16 décembre 2007
cyber racolage. L’agence suisse de call-girls fournissait la fille et organisait la passe
C
Louer
les services d’une prostituée de luxe comme on commande une parure de
sous-vêtements sur Internet devient de plus en plus courant, et les « agences » spécialisées dans ce genre de prestations se multiplient sur la toile.
Vendredi
dernier, la Brigade de répression du proxénétisme (BRP) de la Direction
interrégionale de la police judiciaire de Marseille a interpellé le
responsable d’une agence basée en Suisse, un proxénète donc, qui venait
relever les compteurs de certaines de ses escort-girl de la région
aixoise et marseillaise.
Une
enquête préliminaire d’un peu plus d’un an, diligentée par le procureur
d’Aix-en-Provence a abouti à ce flagrant délit. L’homme (50 ans) était
au volant d’une très grosse Audi et accompagné de son « assistante », une « superbe Slovaque de 23 ans ». Ils ont, tous les deux, été présentés au TGI d’Aix-en-Provence et mis en examen pour « proxénétisme aggravé » par le juge Colombanie, puis écroués aux Baumettes.
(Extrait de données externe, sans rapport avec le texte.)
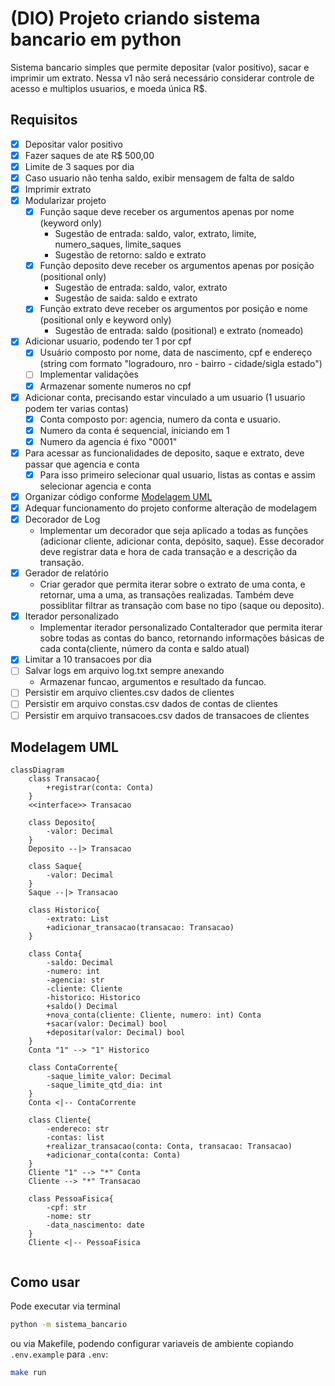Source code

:# (DIO) Projeto criando sistema bancario em python

Sistema bancario simples que permite depositar (valor positivo), sacar e imprimir um extrato.
Nessa v1 não será necessário considerar controle de acesso e multiplos usuarios, e moeda única R$.

## Requisitos

- [x] Depositar valor positivo
- [x] Fazer saques de ate R$ 500,00
- [x] Limite de 3 saques por dia
- [x] Caso usuario não tenha saldo, exibir mensagem de falta de saldo
- [x] Imprimir extrato
- [x] Modularizar projeto
  - [x] Função saque deve receber os argumentos apenas por nome (keyword only)
    - Sugestão de entrada: saldo, valor, extrato, limite, numero_saques, limite_saques
    - Sugestão de retorno: saldo e extrato
  - [x] Função deposito deve receber os argumentos apenas por posição (positional only)
    - Sugestão de entrada: saldo, valor, extrato
    - Sugestão de saida: saldo e extrato
  - [x] Função extrato deve receber os argumentos por posição e nome (positional only e keyword only)
    - Sugestão de entrada: saldo (positional) e extrato (nomeado)
- [x] Adicionar usuario, podendo ter 1 por cpf
  - [x] Usuário composto por nome, data de nascimento, cpf e endereço (string com formato "logradouro, nro - bairro - cidade/sigla estado")
  - [ ] Implementar validações
  - [x] Armazenar somente numeros no cpf
- [x] Adicionar conta, precisando estar vinculado a um usuario (1 usuario podem ter varias contas)
  - [x] Conta composto por: agencia, numero da conta e usuario.
  - [x] Numero da conta é sequencial, iniciando em 1
  - [x] Numero da agencia é fixo "0001"
- [x] Para acessar as funcionalidades de deposito, saque e extrato, deve passar que agencia e conta
  - [x] Para isso primeiro selecionar qual usuario, listas as contas e assim selecionar agencia e conta
- [x] Organizar código conforme [Modelagem UML](#modelagem-uml)
- [x] Adequar funcionamento do projeto conforme alteração de modelagem
- [x] Decorador de Log
  - Implementar um decorador que seja aplicado a todas as funções (adicionar cliente, adicionar conta, depósito, saque). Esse decorador deve registrar data e hora de cada transação e a descrição da transação.
- [x] Gerador de relatório
  - Criar gerador que permita iterar sobre o extrato de uma conta, e retornar, uma a uma, as transações realizadas. Também deve possiblitar filtrar as transação com base no tipo (saque ou deposito).
- [x] Iterador personalizado
  - Implementar iterador personalizado ContaIterador que permita iterar sobre todas as contas do banco, retornando informações básicas de cada conta(cliente, número da conta e saldo atual)
- [x] Limitar a 10 transacoes por dia
- [ ] Salvar logs em arquivo log.txt sempre anexando
  - Armazenar funcao, argumentos e resultado da funcao.
- [ ] Persistir em arquivo clientes.csv dados de clientes
- [ ] Persistir em arquivo constas.csv dados de contas de clientes
- [ ] Persistir em arquivo transacoes.csv dados de transacoes de clientes

## Modelagem UML

```mermaid
classDiagram
    class Transacao{
        +registrar(conta: Conta)
    }
    <<interface>> Transacao

    class Deposito{
        -valor: Decimal
    }
    Deposito --|> Transacao

    class Saque{
        -valor: Decimal
    }
    Saque --|> Transacao

    class Historico{
        -extrato: List
        +adicionar_transacao(transacao: Transacao)
    }

    class Conta{
        -saldo: Decimal
        -numero: int
        -agencia: str
        -cliente: Cliente
        -historico: Historico
        +saldo() Decimal
        +nova_conta(cliente: Cliente, numero: int) Conta
        +sacar(valor: Decimal) bool
        +depositar(valor: Decimal) bool
    }
    Conta "1" --> "1" Historico

    class ContaCorrente{
        -saque_limite_valor: Decimal
        -saque_limite_qtd_dia: int
    }
    Conta <|-- ContaCorrente

    class Cliente{
        -endereco: str
        -contas: list
        +realizar_transacao(conta: Conta, transacao: Transacao)
        +adicionar_conta(conta: Conta)
    }
    Cliente "1" --> "*" Conta
    Cliente --> "*" Transacao

    class PessoaFisica{
        -cpf: str
        -nome: str
        -data_nascimento: date
    }
    Cliente <|-- PessoaFisica
   
```

## Como usar

Pode executar via terminal

```bash
python -m sistema_bancario
```

ou via Makefile, podendo configurar variaveis de ambiente copiando `.env.example` para `.env`:

```bash
make run
```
Mensurations, spécialités,
photos et tarifs en ligne
Proxénétisme
aggravé car international. S’il est bien un secteur qui s’adapte vite
aux évolutions technologiques, c’est bien le marché du sexe, ici un
marché mondialisé, aux prestations de services dignes des meilleures
agences de voyage.
Un
site internet hébergé en Suisse - où là-bas la prostitution est
autorisée dans certaines conditions - propose une liste d’une
quarantaine de filles. Mensurations, âge, langues parlées et photos de
la « marchandise » prise par deux photographes pros de l’agence,
allèchent d’abord le client. Un menu détaille les prestations de la
jeune fille et ses spécialités, les tarifs sont affichés, ne reste qu’à
la réserver par mail ou par téléphone. L’agence s’occupe de tout. Les
filles tournent en permanence d’une grande ville européenne à l’autre,
suivant le carnet de commandes. Le site informe aussi en temps réel la
présence de l’une d’entre elle dans telle ou telle région, une
newsletter tient au courant le client fidèle, qui peut laisser des
commentaires sur la qualité des prestations reçues. Rapidité,
interactivité : du pur e-business.
2 000 euros par jour et par fille
Mais un business pas moins illégal pour autant. « Chaque fille rapporte en moyenne 2 000 euros par jour »,
explique un enquêteur. La moitié pour elle, l’autre moitié pour
l’agence qui gagne environ 15 000 euros par jour (auxquels se
soustraient les frais d’avions et d’établissement de luxe où ont lieu
les passes).
La clientèle est « huppée » ; à 260 euros de l’heure et 1 300 euros les 12 heures, le client est trié par le portefeuille.
«
Les filles sont pour la plupart des étudiantes de bon niveau, de toutes
les nationalités, sélectionnées au physique via le bouche à oreille,
qui ne sont pas contraintes et qui ne se considèrent pas comme des
prostituées », explique un enquêteur.
L’organisation
sans faille de ce réseau de proxénétisme permet à ses proxénètes de
particulièrement bien le verrouiller. Aucune passe ne leur échappe,
puisqu’ils les organisent toutes.
Cette
première pour la DIPJ de Marseille, pousse les enquêteurs à réfléchir
aux moyens de lutte contre cette nouvelle forme de prostitution. Outre
l’amélioration déjà enclenchée des moyens technologiques à la
disposition de services spécialisés, « la coopération internationale reste le passage obligé pour lutter contre ce nouveau type de réseau », considère le chef de la BRP de Marseille.
Mais
cela reste assez compliqué au vu des législations particulièrement
souples sur la prostitution de certains pays où sont évidemment
domiciliées ces agences.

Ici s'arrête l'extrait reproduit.